My thought has been to create a homepage showing some data that will be updated using cURL or the requests python library. I have some other python code that generates the data to be displayed and I would like to use the POST request for sending a dictionary with the generated information to the server and update the homepage with that new info.
A rather simplistic but comprehensive version of what I have tried so far:
from flask import Flask, redirect, url_for, render_template, request
app = Flask(__name__)
@app.route("/", methods=["POST", "GET"])
def home():
if request.method == "POST":
data = request.form["data"]
return render_template("index.html", content=data)
else:
return render_template("index.html", content="initial_data")
if __name__ == "__main__":
app.run(debug=True)
The code for index.html
<!doctype html>
<html>
<head>
<title>Home Page</title>
</head>
<body>
{{content}}
</body>
</html>
So I would like to send a POST request with some new data to the server and update the webpage with that new data.
import requests
payload = {'data': 'new_data'}
r = requests.post("http://localhost:5000/", data=payload)
All of the above doesn't succeed in updating the data in the webpage when I send a request, it just stays the same. Am I totally off course? Is this even possible in the way I have thought of?
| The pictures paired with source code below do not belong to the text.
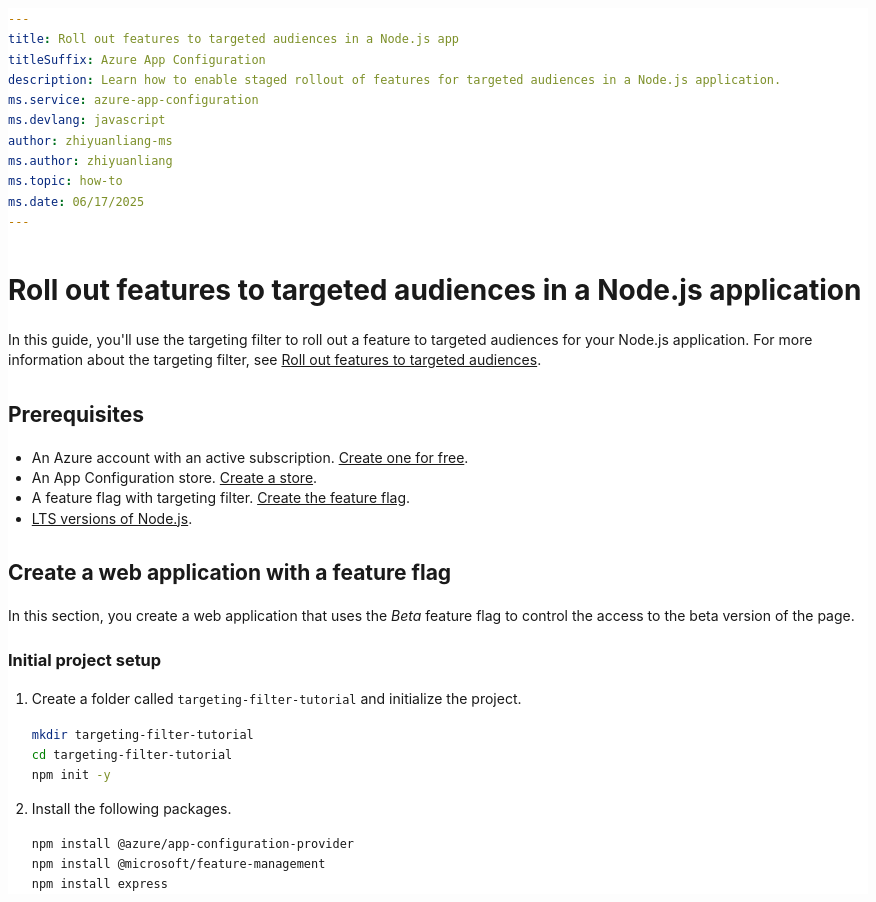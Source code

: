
 ```yaml
---
title: Roll out features to targeted audiences in a Node.js app
titleSuffix: Azure App Configuration
description: Learn how to enable staged rollout of features for targeted audiences in a Node.js application.
ms.service: azure-app-configuration
ms.devlang: javascript
author: zhiyuanliang-ms
ms.author: zhiyuanliang
ms.topic: how-to
ms.date: 06/17/2025
---
```


# Roll out features to targeted audiences in a Node.js application

In this guide, you'll use the targeting filter to roll out a feature to targeted audiences for your Node.js application. For more information about the targeting filter, see [Roll out features to targeted audiences](./howto-targetingfilter.md).

## Prerequisites

- An Azure account with an active subscription. [Create one for free](https://azure.microsoft.com/free/).
- An App Configuration store. [Create a store](./quickstart-azure-app-configuration-create.md#create-an-app-configuration-store).
- A feature flag with targeting filter. [Create the feature flag](./howto-targetingfilter.md).
- [LTS versions of Node.js](https://github.com/nodejs/release#release-schedule).

## Create a web application with a feature flag

In this section, you create a web application that uses the *Beta* feature flag to control the access to the beta version of the page.

### Initial project setup

1. Create a folder called `targeting-filter-tutorial` and initialize the project.

    ```bash
    mkdir targeting-filter-tutorial
    cd targeting-filter-tutorial
    npm init -y
    ```

1. Install the following packages.

    ```bash
    npm install @azure/app-configuration-provider
    npm install @microsoft/feature-management
    npm install express
    ```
Any comment is much appreciated, thank you.
Upvotes: 0
Views: 310
Reputation: 13170
data
is staying the same because it's being reassigned each time as a local variable. When a POST request happens, the variable is created, passed to the template, then destroyed as it goes out of scope.
Try this as an experiment in showing how a variable might persist between page loads, though only until the server restarts:
from flask import Flask, redirect, url_for, render_template, request
app = Flask(__name__)
app_state = {
'data': 'Initial Data'
}
@app.route("/", methods=["POST", "GET"])
def home():
if request.method == "POST":
app_state['data'] = request.form['data']
return render_template("index.html", content=app_state['data'])
if __name__ == "__main__":
app.run(debug=True)
In that example, you're creating a global dictionary, app_date
, and updating a key on it every time the user sends a POST request to /
with a form payload of data
.
Then, we return the template with the content of the dictionary item.